Vida y muerte de la palabra
- Juan Carlos Ansin
Nadie sabe cuándo y cómo nació la palabra. Sospecho que fue cuando alguien se puso a pensar, pues nadie puede hacerlo sin palabras. Quien haya dictado -o escrito- el Génesis, afirma que en el principio fue el Verbo. Para la gramática, en todas las lenguas, el verbo indica acción. Es posible pues, que en el principio lo primero fuera el verbo pensar. No hay en ello contradicción alguna: Pienso, luego existo, dijo Descartes. De modo que la existencia tendría su causa en el pensamiento, y el pensamiento, en la existencia. Una causalidad -teológica o apomíxica- retroalimentada ad infinitum. De allí que la legitimidad de la palabra resida en la fidelidad de lo expresado en la lengua de uso.
Pero de la palabra -no del pensamiento- también se hace abuso. Unas veces por descuido y otras, por desconocimiento. Como el precepto jurídico indica que ignorar la ley no es excusa para violarla, lo mismo debiera ser aplicado cuando utilizamos mal el idioma y en especial, los diversos significados y sentidos que las palabras tienen para la comprensión de las ideas. Desconocerlos, nos lleva a malinterpretar o a no entender lo que se dice o se lee. El conocimiento es pues, esclavo de la palabra y la palabra, lo es de la verdad. Dice O. Wilde: “Si no se tiene la suficiente fantasía para probar una mentira, mejor es que se diga la verdad”.

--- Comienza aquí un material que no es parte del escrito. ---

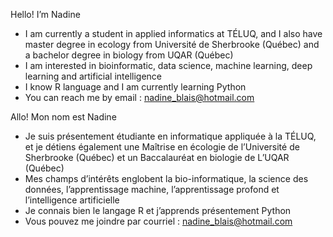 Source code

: Hello! I’m Nadine

* I am currently a student in applied informatics at TÉLUQ, and I also have master degree in ecology from Université de Sherbrooke (Québec) and a bachelor degree in biology from UQAR (Québec)
* I am interested in bioinformatic, data science, machine learning, deep learning and artificial intelligence
* I know R language and I am currently learning Python
* You can reach me by email : nadine_blais@hotmail.com

Allo! Mon nom est Nadine

* Je suis présentement étudiante en informatique appliquée à la TÉLUQ, et je détiens également une Maîtrise en écologie de l’Université de Sherbrooke (Québec) et un Baccalauréat en biologie de L’UQAR (Québec)
* Mes champs d’intérêts englobent la bio-informatique, la science des données, l’apprentissage machine, l’apprentissage profond et l’intelligence artificielle
* Je connais bien le langage R et j’apprends présentement Python
* Vous pouvez me joindre par courriel : nadine_blais@hotmail.com
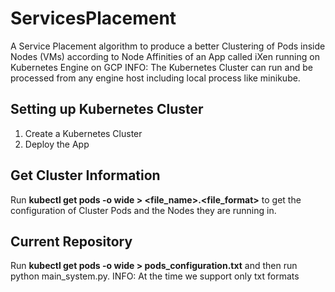 # ServicesPlacement
A Service Placement algorithm to produce a better Clustering of Pods inside Nodes (VMs) according to Node Affinities of an App called iXen running on Kubernetes Engine on GCP
INFO: The Kubernetes Cluster can run and be processed from any engine host including local process like minikube.

## Setting up Kubernetes Cluster
1) Create a Kubernetes Cluster 
2) Deploy the App

## Get Cluster Information
Run **kubectl get pods -o wide > <file_name>.<file_format>** to get the configuration of Cluster Pods and the Nodes they are running in.

## Current Repository
Run **kubectl get pods -o wide > pods_configuration.txt** and then run python main_system.py.
INFO: At the time we support only txt formats
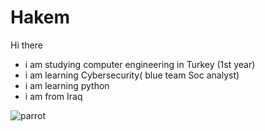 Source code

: # Hakem
Hi there 
- i am studying computer engineering in Turkey (1st year)
- i am learning Cybersecurity( blue team Soc analyst)
- i am learning python
- i am from Iraq



![parrot](https://github.com/user-attachments/assets/c89bbb42-ed32-4294-8137-aaf6da2f7aea)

Las palabras suelen ser maltratadas y hasta torturadas. Decir, por ejemplo que en el panteón de los escritores “se encenderá un cendal por los muertos”, es darle al velo, además de su legítima propiedad de cubrir o de ocultar, el equívoco significado de iluminar. De la lengua, todos somos torturadores y sicarios, pero el idioma es inmortal y aunque se lo cuide como si fuera un vergel del paraíso terrenal, siempre termina manoseado. La cultura es el medio donde florece el idioma, aún en terrenos inhóspitos, como el de los idiomas fronterizos. Allí están el lunfardo y el espanglish y el idioma asintáctico blackberry, con los que tropezamos diariamente.
En cuanto al asesinato de palabras, como el de las personas, hay culpables anónimos que escriben sin castigo. Personalmente, cuando quiero revivir a mis muertos, suelo visitarlos en el cementerio. Allí están, en sus tumbas, pero vivos en mi memoria. Algunos lectores me recriminan el uso de términos difíciles o incómodos, que les obliga a acudir a ese otro cementerio de palabras llamado diccionario, que algunos visitan para revivir conceptos muertos. Me aconsejan no utilizar palabras caras. Siempre respondo lo mismo: el que escribe, no puede devaluar la lengua que lo nutre, pauperizando el idioma o matando palabras a troche y moche, pues de ese modo se termina por vivir en la miseria memética. Lo que intento, es acudir diariamente al cementerio de la RAE y rescatar alguna que otra palabra del olvido. Pues la palabra muere, cuando no se usa, y la matamos, cuando la usamos mal.